YOUR INSTRUCTIONS: Each line that holds the word "changes" counts once; give the total for the records below and nothing else.

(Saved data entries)
>>>

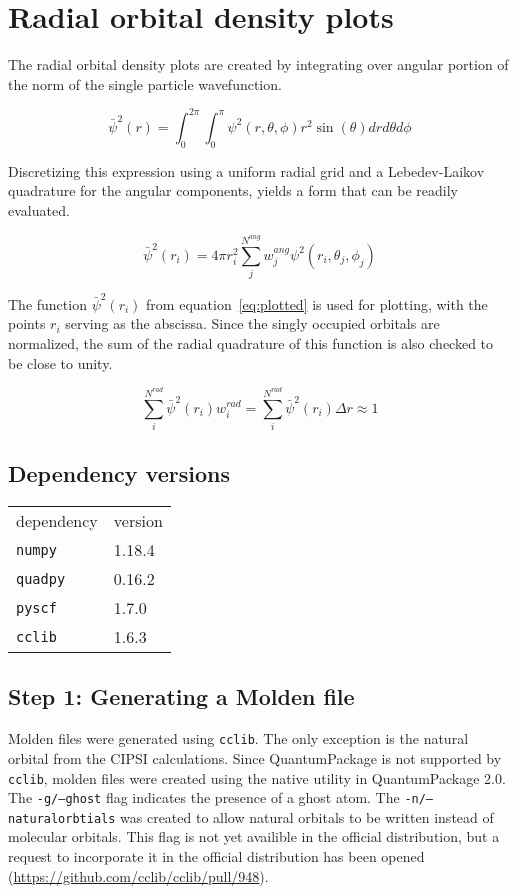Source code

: \section{Radial orbital density plots}
The radial orbital density plots are created by integrating over angular portion of the norm of the single particle wavefunction.

\begin{equation}
    \bar{\psi}^2(r) = \int_0^{2\pi}\int_0^{\pi} \psi^2(r,\theta,\phi) r^2 \sin(\theta) dr d\theta d\phi
\end{equation}

Discretizing this expression using a uniform radial grid and a Lebedev-Laikov quadrature for the angular components, yields a form that can be readily evaluated.

\begin{equation}\label{eq:plotted}
    \bar{\psi}^2(r_i) = 4 \pi {r_i^2}  \sum_j^{N^{ang}} w^{ang}_j \psi^2(r_i,\theta_j,\phi_j) 
\end{equation}

The function $\bar{\psi}^2(r_i)$ from equation~\ref{eq:plotted} is used for plotting, with the points $r_i$ serving as the abscissa.
Since the singly occupied orbitals are normalized, the sum of the radial quadrature of this function is also checked to be close to unity.

\begin{equation}\label{eq:norm}
    \sum_i^{N^{rad}} \bar{\psi}^2(r_i) w^{rad}_i = \sum_i^{N^{rad}} \bar{\psi}^2(r_i) {\Delta}r \approx  1
\end{equation}

\subsection{Dependency versions}
\begin{table}[]
\begin{tabular}{ll}
dependency      & version     \\
\texttt{numpy}  & 1.18.4      \\
\texttt{quadpy} & 0.16.2      \\
\texttt{pyscf}  & 1.7.0       \\
\texttt{cclib}  & 1.6.3       \\
\end{tabular}   
\end{table}


\subsection{Step 1: Generating a Molden file}
Molden files were generated using \texttt{cclib}. 
The only exception is the natural orbital from the CIPSI calculations. 
Since QuantumPackage is not supported by \texttt{cclib}, molden files were created using the native utility in QuantumPackage 2.0. 
The \texttt{-g/--ghost} flag indicates the presence of a ghost atom.
The \texttt{-n/--naturalorbtials} was created to allow natural orbitals to be written instead of molecular orbitals.
This flag is not yet availible in the official distribution, but a request to incorporate it in the official distribution has been opened (\url{https://github.com/cclib/cclib/pull/948}).

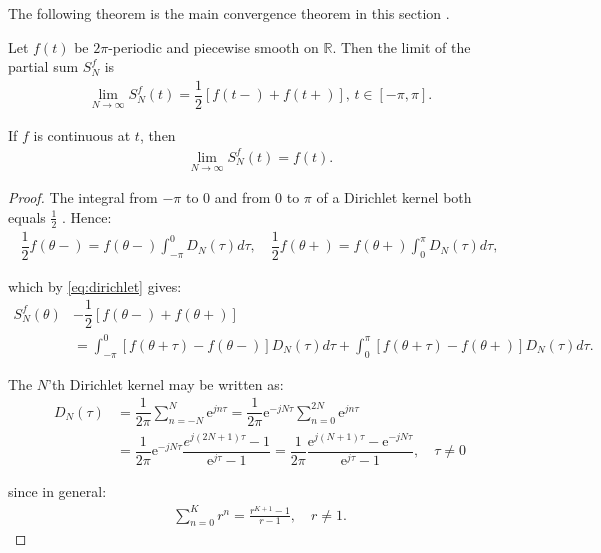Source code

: The following theorem is the main convergence theorem in this section \cite{page 35, FAA}.

\begin{theorem} \label{theo:main_convergence}
Let $f(t)$ be $2\pi$-periodic and piecewise smooth on $\mathbb{R}$. Then the limit of the partial sum $S_N^f$ is
	\begin{align*}
		\lim_{N\to\infty} S_N^f (t) = \dfrac{1}{2}\left[f(t-) + 		f(t+)\right], \, t \in [-\pi, \pi].
	\end{align*}

If $f$ is continuous at $t$, then
	\begin{align*}
		\lim_{N\to \infty} S_N^f(t) = f(t).
	\end{align*}
\end{theorem}

\begin{proof}
The integral from $-\pi$ to $0$ and from $0$ to $\pi$ of a Dirichlet kernel both equals $\frac{1}{2}$ \cite{page 35, FAA}. Hence:
	\begin{align*}
		\dfrac{1}{2} f(\theta-) = f(\theta-) \int_{-\pi}^0 				D_N(\tau)d\tau, \quad \dfrac{1}{2}f(\theta+) = 					f(\theta+) \int_0^\pi D_N (\tau)d\tau,
	\end{align*}
	
	which by \eqref{eq:dirichlet} gives:
	\begin{align} \label{eq:S_N_proof}
		S_N^f(\theta) &- \dfrac{1}{2}\left[f(\theta-) + 				f(\theta+)\right] \nonumber \\
		&= \int_{-\pi}^0 \left[f(\theta + \tau) - f(\theta-) 			\right] D_N(\tau) d\tau + \int_0^\pi \left[f(\theta + 			\tau) - f(\theta+) \right] D_N(\tau) d\tau.
	\end{align}
	
	The $N$'th Dirichlet kernel may be written as:
	\begin{align} \label{eq:Dirichlet_proof}
		D_N(\tau) &= \dfrac{1}{2\pi}\sum_{n=-N}^{N}\text{e}^{j 			n \tau} = \dfrac{1}{2\pi} \text{e}^{-jN\tau} \sum_{n=0}			^{2N} \text{e}^{jn \tau} \nonumber \\
		&= \dfrac{1}{2\pi} \text{e}^{-jN\tau} \dfrac{e^{j(2N+1)			\tau}-1}{\text{e}^{j\tau}-1} = \dfrac{1}{2\pi} 					\dfrac{\text{e}^{j(N+1)\tau}-\text{e}^{-jN\tau}}				{\text{e}^{j\tau}-1}, \quad \tau \neq 0
	\end{align}
	
	since in general:
	\begin{align*}
		\sum_{n=0}^K r^n = \frac{r^{K+1}-1}{r-1}, \quad r \neq 			1.
	\end{align*}
	

\end{proof}
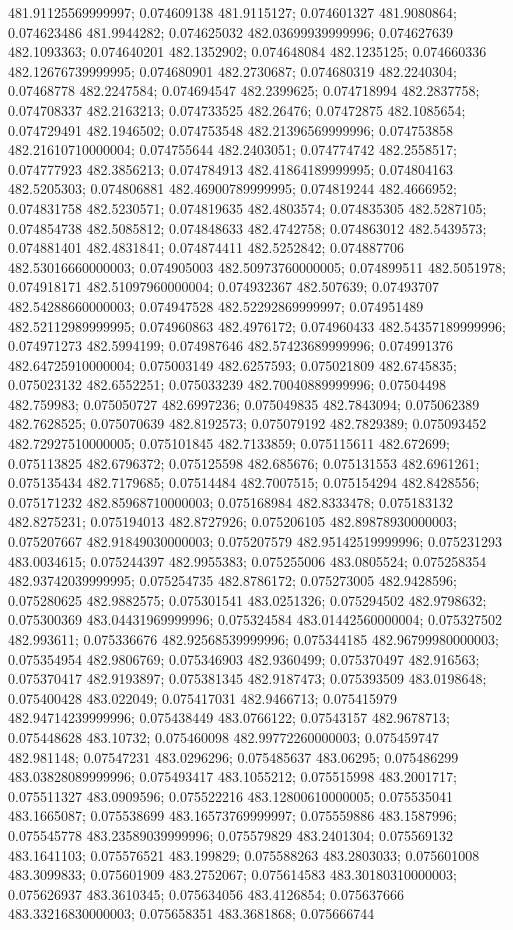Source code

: 481.91125569999997; 0.074609138 481.9115127; 0.074601327 481.9080864; 0.074623486 481.9944282; 0.074625032 482.03699939999996; 0.074627639 482.1093363; 0.074640201 482.1352902; 0.074648084 482.1235125; 0.074660336 482.12676739999995; 0.074680901 482.2730687; 0.074680319 482.2240304; 0.07468778 482.2247584; 0.074694547 482.2399625; 0.074718994 482.2837758; 0.074708337 482.2163213; 0.074733525 482.26476; 0.07472875 482.1085654; 0.074729491 482.1946502; 0.074753548 482.21396569999996; 0.074753858 482.21610710000004; 0.074755644 482.2403051; 0.074774742 482.2558517; 0.074777923 482.3856213; 0.074784913 482.41864189999995; 0.074804163 482.5205303; 0.074806881 482.46900789999995; 0.074819244 482.4666952; 0.074831758 482.5230571; 0.074819635 482.4803574; 0.074835305 482.5287105; 0.074854738 482.5085812; 0.074848633 482.4742758; 0.074863012 482.5439573; 0.074881401 482.4831841; 0.074874411 482.5252842; 0.074887706 482.53016660000003; 0.074905003 482.50973760000005; 0.074899511 482.5051978; 0.074918171 482.51097960000004; 0.074932367 482.507639; 0.07493707 482.54288660000003; 0.074947528 482.52292869999997; 0.074951489 482.52112989999995; 0.074960863 482.4976172; 0.074960433 482.54357189999996; 0.074971273 482.5994199; 0.074987646 482.57423689999996; 0.074991376 482.64725910000004; 0.075003149 482.6257593; 0.075021809 482.6745835; 0.075023132 482.6552251; 0.075033239 482.70040889999996; 0.07504498 482.759983; 0.075050727 482.6997236; 0.075049835 482.7843094; 0.075062389 482.7628525; 0.075070639 482.8192573; 0.075079192 482.7829389; 0.075093452 482.72927510000005; 0.075101845 482.7133859; 0.075115611 482.672699; 0.075113825 482.6796372; 0.075125598 482.685676; 0.075131553 482.6961261; 0.075135434 482.7179685; 0.07514484 482.7007515; 0.075154294 482.8428556; 0.075171232 482.85968710000003; 0.075168984 482.8333478; 0.075183132 482.8275231; 0.075194013 482.8727926; 0.075206105 482.89878930000003; 0.075207667 482.91849030000003; 0.075207579 482.95142519999996; 0.075231293 483.0034615; 0.075244397 482.9955383; 0.075255006 483.0805524; 0.075258354 482.93742039999995; 0.075254735 482.8786172; 0.075273005 482.9428596; 0.075280625 482.9882575; 0.075301541 483.0251326; 0.075294502 482.9798632; 0.075300369 483.04431969999996; 0.075324584 483.01442560000004; 0.075327502 482.993611; 0.075336676 482.92568539999996; 0.075344185 482.96799980000003; 0.075354954 482.9806769; 0.075346903 482.9360499; 0.075370497 482.916563; 0.075370417 482.9193897; 0.075381345 482.9187473; 0.075393509 483.0198648; 0.075400428 483.022049; 0.075417031 482.9466713; 0.075415979 482.94714239999996; 0.075438449 483.0766122; 0.07543157 482.9678713; 0.075448628 483.10732; 0.075460098 482.99772260000003; 0.075459747 482.981148; 0.07547231 483.0296296; 0.075485637 483.06295; 0.075486299 483.03828089999996; 0.075493417 483.1055212; 0.075515998 483.2001717; 0.075511327 483.0909596; 0.075522216 483.12800610000005; 0.075535041 483.1665087; 0.075538699 483.16573769999997; 0.075559886 483.1587996; 0.075545778 483.23589039999996; 0.075579829 483.2401304; 0.075569132 483.1641103; 0.075576521 483.199829; 0.075588263 483.2803033; 0.075601008 483.3099833; 0.075601909 483.2752067; 0.075614583 483.30180310000003; 0.075626937 483.3610345; 0.075634056 483.4126854; 0.075637666 483.33216830000003; 0.075658351 483.3681868; 0.075666744 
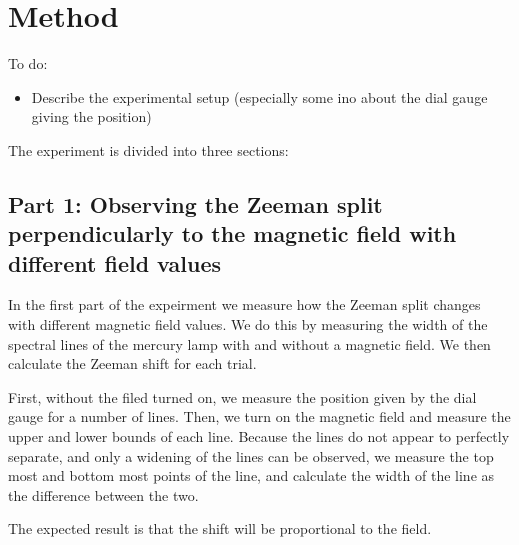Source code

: \section{Method}


To do:
\begin{itemize}
    \item Describe the experimental setup (especially some ino about the dial gauge giving the position)
\end{itemize}

The experiment is divided into three sections:

\subsection{Part 1: Observing the Zeeman split perpendicularly to the magnetic field with different field values}

In the first part of the expeirment we measure how the Zeeman split changes with different magnetic field values.
We do this by measuring the width of the spectral lines of the mercury lamp with and without a magnetic field.
We then calculate the Zeeman shift for each trial.

First, without the filed turned on, we measure the position given by the dial gauge for a number of lines.
Then, we turn on the magnetic field and measure the upper and lower bounds of each line. Because
the lines do not appear to perfectly separate, and only a widening of the lines can be observed,
we measure the top most and bottom most points of the line, and calculate the width of the line as the difference between the two.

The expected result is that the shift will be proportional to the field.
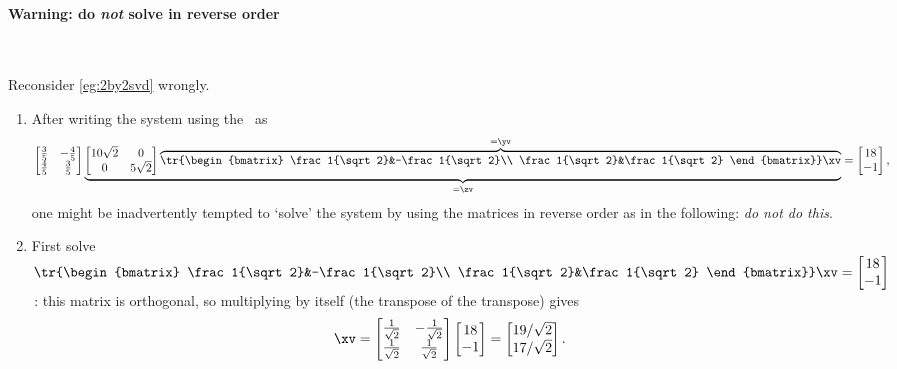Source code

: \paragraph{Warning: do \emph{not} solve in reverse order} \ 
\begin{example} \label{eg:}
Reconsider \autoref{eg:2by2svd} wrongly.
\begin{enumerate}
\item 
After writing the system using the \svd\ as
\begin{equation*}
\begin{bmatrix} \frac35&-\frac45\\\frac45&\frac35 \end{bmatrix}
\underbrace{\begin{bmatrix} 10\sqrt2&0\\0&5\sqrt2 \end{bmatrix}
\overbrace{\tr{\begin{bmatrix} \frac1{\sqrt2}&-\frac1{\sqrt2}\\ \frac1{\sqrt2}&\frac1{\sqrt2} \end{bmatrix}}\xv}^{=\yv}}_{=\zv}=\begin{bmatrix} 18\\-1 \end{bmatrix},
\end{equation*}
one might be inadvertently tempted to `solve' the system by using the matrices in reverse order as in the following: \emph{do not do this}.

\item First solve \(\tr{\begin{bmatrix} \frac1{\sqrt2}&-\frac1{\sqrt2}\\ \frac1{\sqrt2}&\frac1{\sqrt2} \end{bmatrix}}\xv=\begin{bmatrix} 18\\-1 \end{bmatrix}\)\,:  this matrix is orthogonal, so multiplying by itself (the transpose of the transpose) gives 
\begin{equation*}
\xv=\begin{bmatrix} \frac1{\sqrt2}&-\frac1{\sqrt2}\\ \frac1{\sqrt2}&\frac1{\sqrt2} \end{bmatrix}
\begin{bmatrix} 18\\-1 \end{bmatrix}
=\begin{bmatrix} 19/\sqrt2\\17/\sqrt2 \end{bmatrix}.
\end{equation*}


\end{enumerate}
\end{example}
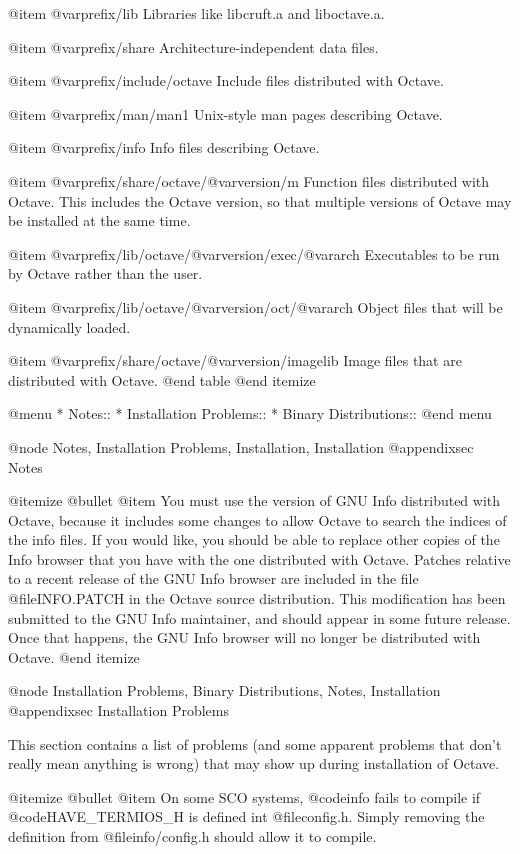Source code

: @item @var{prefix}/lib
Libraries like libcruft.a and liboctave.a.

@item @var{prefix}/share
Architecture-independent data files.

@item @var{prefix}/include/octave
Include files distributed with Octave.

@item @var{prefix}/man/man1
Unix-style man pages describing Octave.

@item @var{prefix}/info
Info files describing Octave.

@item @var{prefix}/share/octave/@var{version}/m
Function files distributed with Octave.  This includes the Octave
version, so that multiple versions of Octave may be installed at the
same time.

@item @var{prefix}/lib/octave/@var{version}/exec/@var{arch}
Executables to be run by Octave rather than the user.

@item @var{prefix}/lib/octave/@var{version}/oct/@var{arch}
Object files that will be dynamically loaded.

@item @var{prefix}/share/octave/@var{version}/imagelib
Image files that are distributed with Octave.
@end table
@end itemize

@menu
* Notes::                       
* Installation Problems::       
* Binary Distributions::        
@end menu

@node Notes, Installation Problems, Installation, Installation
@appendixsec Notes

@itemize @bullet
@item
You must use the version of GNU Info distributed with Octave, because it
includes some changes to allow Octave to search the indices of the info
files.  If you would like, you should be able to replace other copies of
the Info browser that you have with the one distributed with Octave.
Patches relative to a recent release of the GNU Info browser are
included in the file @file{INFO.PATCH} in the Octave source
distribution.  This modification has been submitted to the GNU Info
maintainer, and should appear in some future release.  Once that
happens, the GNU Info browser will no longer be distributed with Octave.
@end itemize

@node Installation Problems, Binary Distributions, Notes, Installation
@appendixsec Installation Problems

This section contains a list of problems (and some apparent problems
that don't really mean anything is wrong) that may show up during
installation of Octave.

@itemize @bullet
@item
On some SCO systems, @code{info} fails to compile if
@code{HAVE_TERMIOS_H} is defined int @file{config.h}.  Simply removing
the definition from @file{info/config.h} should allow it to compile.

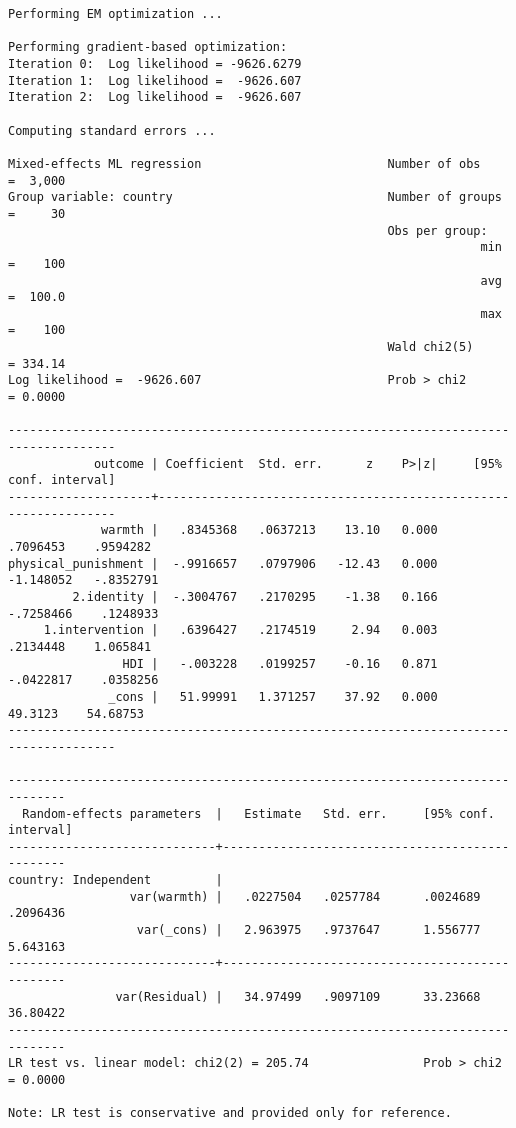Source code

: \documentclass[
  letterpaper,
  DIV=11,
  numbers=noendperiod]{scrreprt}
\begin{document}
\begin{verbatim}
Performing EM optimization ...

Performing gradient-based optimization: 
Iteration 0:  Log likelihood = -9626.6279  
Iteration 1:  Log likelihood =  -9626.607  
Iteration 2:  Log likelihood =  -9626.607  

Computing standard errors ...

Mixed-effects ML regression                          Number of obs    =  3,000
Group variable: country                              Number of groups =     30
                                                     Obs per group:
                                                                  min =    100
                                                                  avg =  100.0
                                                                  max =    100
                                                     Wald chi2(5)     = 334.14
Log likelihood =  -9626.607                          Prob > chi2      = 0.0000

-------------------------------------------------------------------------------------
            outcome | Coefficient  Std. err.      z    P>|z|     [95% conf. interval]
--------------------+----------------------------------------------------------------
             warmth |   .8345368   .0637213    13.10   0.000     .7096453    .9594282
physical_punishment |  -.9916657   .0797906   -12.43   0.000    -1.148052   -.8352791
         2.identity |  -.3004767   .2170295    -1.38   0.166    -.7258466    .1248933
     1.intervention |   .6396427   .2174519     2.94   0.003     .2134448    1.065841
                HDI |   -.003228   .0199257    -0.16   0.871    -.0422817    .0358256
              _cons |   51.99991   1.371257    37.92   0.000      49.3123    54.68753
-------------------------------------------------------------------------------------

------------------------------------------------------------------------------
  Random-effects parameters  |   Estimate   Std. err.     [95% conf. interval]
-----------------------------+------------------------------------------------
country: Independent         |
                 var(warmth) |   .0227504   .0257784      .0024689    .2096436
                  var(_cons) |   2.963975   .9737647      1.556777    5.643163
-----------------------------+------------------------------------------------
               var(Residual) |   34.97499   .9097109      33.23668    36.80422
------------------------------------------------------------------------------
LR test vs. linear model: chi2(2) = 205.74                Prob > chi2 = 0.0000

Note: LR test is conservative and provided only for reference.
\end{verbatim}
\end{document}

<<<

RESPONSE BOX: 2